Entries taken from a collection:
========
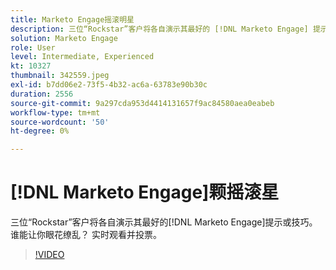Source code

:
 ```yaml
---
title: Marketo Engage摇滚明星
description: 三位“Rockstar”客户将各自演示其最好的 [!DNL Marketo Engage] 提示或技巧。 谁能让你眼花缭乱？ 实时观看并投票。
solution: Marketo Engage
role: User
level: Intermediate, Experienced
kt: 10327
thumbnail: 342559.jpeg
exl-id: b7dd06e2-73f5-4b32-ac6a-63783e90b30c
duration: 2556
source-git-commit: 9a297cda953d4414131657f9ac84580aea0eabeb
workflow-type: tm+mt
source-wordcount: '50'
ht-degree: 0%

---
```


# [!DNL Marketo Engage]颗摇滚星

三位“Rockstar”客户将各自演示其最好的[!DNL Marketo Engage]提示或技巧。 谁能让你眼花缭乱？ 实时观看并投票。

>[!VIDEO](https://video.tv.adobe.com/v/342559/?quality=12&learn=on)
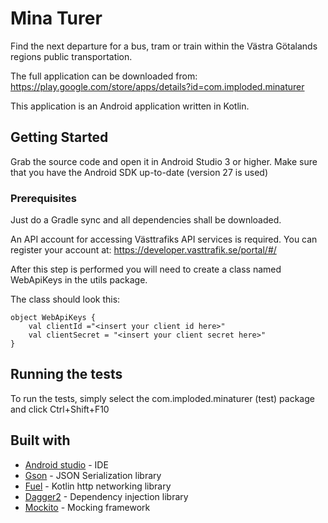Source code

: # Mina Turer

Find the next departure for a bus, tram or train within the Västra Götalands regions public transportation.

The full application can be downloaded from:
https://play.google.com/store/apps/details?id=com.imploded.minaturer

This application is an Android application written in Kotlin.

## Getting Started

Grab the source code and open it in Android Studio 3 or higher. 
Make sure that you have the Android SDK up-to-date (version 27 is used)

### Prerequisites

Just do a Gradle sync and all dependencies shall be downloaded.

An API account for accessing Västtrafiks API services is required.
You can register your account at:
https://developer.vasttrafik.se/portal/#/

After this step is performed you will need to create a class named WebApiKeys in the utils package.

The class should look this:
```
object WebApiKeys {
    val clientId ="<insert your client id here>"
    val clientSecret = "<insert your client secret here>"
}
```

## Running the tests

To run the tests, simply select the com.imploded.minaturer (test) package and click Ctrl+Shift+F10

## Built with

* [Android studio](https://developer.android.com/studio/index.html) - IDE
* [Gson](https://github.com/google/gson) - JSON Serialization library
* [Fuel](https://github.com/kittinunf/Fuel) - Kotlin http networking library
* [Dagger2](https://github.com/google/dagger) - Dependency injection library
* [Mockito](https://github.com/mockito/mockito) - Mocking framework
========
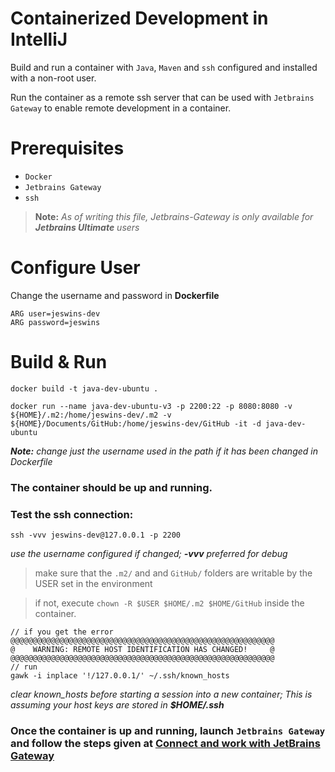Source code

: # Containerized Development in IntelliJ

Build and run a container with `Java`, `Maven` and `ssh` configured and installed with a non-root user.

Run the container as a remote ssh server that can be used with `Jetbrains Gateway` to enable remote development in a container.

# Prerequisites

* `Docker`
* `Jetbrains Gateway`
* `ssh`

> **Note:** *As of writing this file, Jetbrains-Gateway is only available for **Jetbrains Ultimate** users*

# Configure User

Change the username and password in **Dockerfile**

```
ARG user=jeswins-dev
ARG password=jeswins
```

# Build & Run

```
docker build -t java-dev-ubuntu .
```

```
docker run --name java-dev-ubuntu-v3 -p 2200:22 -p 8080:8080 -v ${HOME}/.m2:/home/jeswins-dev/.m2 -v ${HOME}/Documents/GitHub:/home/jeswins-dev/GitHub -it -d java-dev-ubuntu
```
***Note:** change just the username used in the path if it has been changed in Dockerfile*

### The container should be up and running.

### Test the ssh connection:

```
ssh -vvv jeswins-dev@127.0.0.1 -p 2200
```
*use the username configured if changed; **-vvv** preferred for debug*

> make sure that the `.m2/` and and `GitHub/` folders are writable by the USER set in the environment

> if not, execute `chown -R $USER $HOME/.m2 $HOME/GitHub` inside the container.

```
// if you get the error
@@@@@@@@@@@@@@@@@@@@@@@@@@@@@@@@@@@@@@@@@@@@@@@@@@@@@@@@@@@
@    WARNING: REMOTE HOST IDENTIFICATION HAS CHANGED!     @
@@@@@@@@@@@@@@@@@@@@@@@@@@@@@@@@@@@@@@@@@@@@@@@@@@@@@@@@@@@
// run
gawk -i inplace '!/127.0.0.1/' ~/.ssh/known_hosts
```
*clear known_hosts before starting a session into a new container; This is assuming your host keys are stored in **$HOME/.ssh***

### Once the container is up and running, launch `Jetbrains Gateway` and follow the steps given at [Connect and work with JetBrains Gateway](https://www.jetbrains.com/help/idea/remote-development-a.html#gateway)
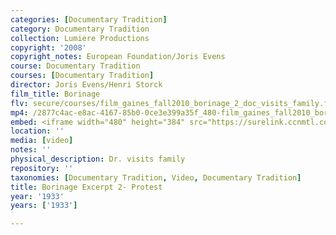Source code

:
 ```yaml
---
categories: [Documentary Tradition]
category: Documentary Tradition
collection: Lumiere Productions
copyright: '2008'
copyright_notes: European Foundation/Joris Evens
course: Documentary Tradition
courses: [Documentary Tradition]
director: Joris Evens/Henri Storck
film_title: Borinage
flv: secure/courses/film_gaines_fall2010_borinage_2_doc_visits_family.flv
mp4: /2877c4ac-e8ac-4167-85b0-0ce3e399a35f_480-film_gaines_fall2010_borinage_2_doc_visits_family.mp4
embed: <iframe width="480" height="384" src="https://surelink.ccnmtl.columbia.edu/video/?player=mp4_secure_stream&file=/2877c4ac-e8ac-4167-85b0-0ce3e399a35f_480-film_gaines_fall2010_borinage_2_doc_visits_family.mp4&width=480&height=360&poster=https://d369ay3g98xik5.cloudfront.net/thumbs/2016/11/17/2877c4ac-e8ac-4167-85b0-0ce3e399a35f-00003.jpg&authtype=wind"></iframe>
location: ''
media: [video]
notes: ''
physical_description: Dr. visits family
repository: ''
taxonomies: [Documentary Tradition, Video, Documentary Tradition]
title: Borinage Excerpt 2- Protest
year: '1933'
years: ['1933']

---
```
========
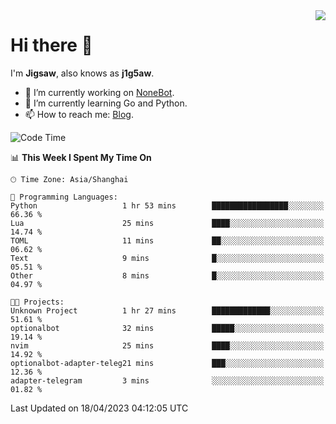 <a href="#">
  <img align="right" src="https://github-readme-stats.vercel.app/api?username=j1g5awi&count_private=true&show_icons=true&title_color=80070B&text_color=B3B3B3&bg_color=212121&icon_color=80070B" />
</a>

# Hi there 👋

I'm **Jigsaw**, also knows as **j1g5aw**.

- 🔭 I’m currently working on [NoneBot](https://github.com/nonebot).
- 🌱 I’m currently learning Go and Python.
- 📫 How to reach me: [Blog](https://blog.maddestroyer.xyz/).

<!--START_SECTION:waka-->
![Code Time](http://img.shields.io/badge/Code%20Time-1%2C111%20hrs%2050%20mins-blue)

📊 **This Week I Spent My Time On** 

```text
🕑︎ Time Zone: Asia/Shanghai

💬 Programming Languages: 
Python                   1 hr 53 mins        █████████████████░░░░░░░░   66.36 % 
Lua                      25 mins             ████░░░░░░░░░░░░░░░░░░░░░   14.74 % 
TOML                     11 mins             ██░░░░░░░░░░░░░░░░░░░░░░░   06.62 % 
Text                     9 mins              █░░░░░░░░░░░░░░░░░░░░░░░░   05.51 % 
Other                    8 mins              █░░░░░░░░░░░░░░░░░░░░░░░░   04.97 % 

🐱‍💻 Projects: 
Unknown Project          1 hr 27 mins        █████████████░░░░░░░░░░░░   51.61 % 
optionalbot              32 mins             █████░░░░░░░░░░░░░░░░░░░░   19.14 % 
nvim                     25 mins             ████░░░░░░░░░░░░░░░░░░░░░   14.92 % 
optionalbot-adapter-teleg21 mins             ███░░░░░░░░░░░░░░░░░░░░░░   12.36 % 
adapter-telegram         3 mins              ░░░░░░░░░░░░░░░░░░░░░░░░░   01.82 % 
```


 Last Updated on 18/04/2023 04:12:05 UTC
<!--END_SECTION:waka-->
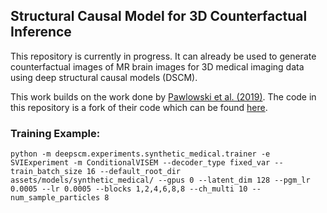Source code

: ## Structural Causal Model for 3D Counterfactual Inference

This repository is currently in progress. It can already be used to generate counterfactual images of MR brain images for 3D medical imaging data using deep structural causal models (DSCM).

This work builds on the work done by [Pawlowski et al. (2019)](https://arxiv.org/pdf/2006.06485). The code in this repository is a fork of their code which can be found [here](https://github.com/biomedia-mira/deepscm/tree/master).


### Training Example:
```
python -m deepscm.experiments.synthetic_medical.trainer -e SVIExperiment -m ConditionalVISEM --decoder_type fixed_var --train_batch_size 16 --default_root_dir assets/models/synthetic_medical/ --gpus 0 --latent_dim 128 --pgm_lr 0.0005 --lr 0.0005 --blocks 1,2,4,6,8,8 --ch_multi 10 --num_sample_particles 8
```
========
§ Exercise directions
Every line above from the line with "Find the next" to the line with "studio](https://developer.android.com/studio/index.html) - IDE", both included, must be reproduced exactly, and no other line may appear.

§ Written response
Find the next departure for a bus, tram or train within the Västra Götalands regions public transportation.

The full application can be downloaded from:
https://play.google.com/store/apps/details?id=com.imploded.minaturer

This application is an Android application written in Kotlin.

## Getting Started

Grab the source code and open it in Android Studio 3 or higher. 
Make sure that you have the Android SDK up-to-date (version 27 is used)

### Prerequisites

Just do a Gradle sync and all dependencies shall be downloaded.

An API account for accessing Västtrafiks API services is required.
You can register your account at:
https://developer.vasttrafik.se/portal/#/

After this step is performed you will need to create a class named WebApiKeys in the utils package.

The class should look this:
```
object WebApiKeys {
    val clientId ="<insert your client id here>"
    val clientSecret = "<insert your client secret here>"
}
```

## Running the tests

To run the tests, simply select the com.imploded.minaturer (test) package and click Ctrl+Shift+F10

## Built with

* [Android studio](https://developer.android.com/studio/index.html) - IDE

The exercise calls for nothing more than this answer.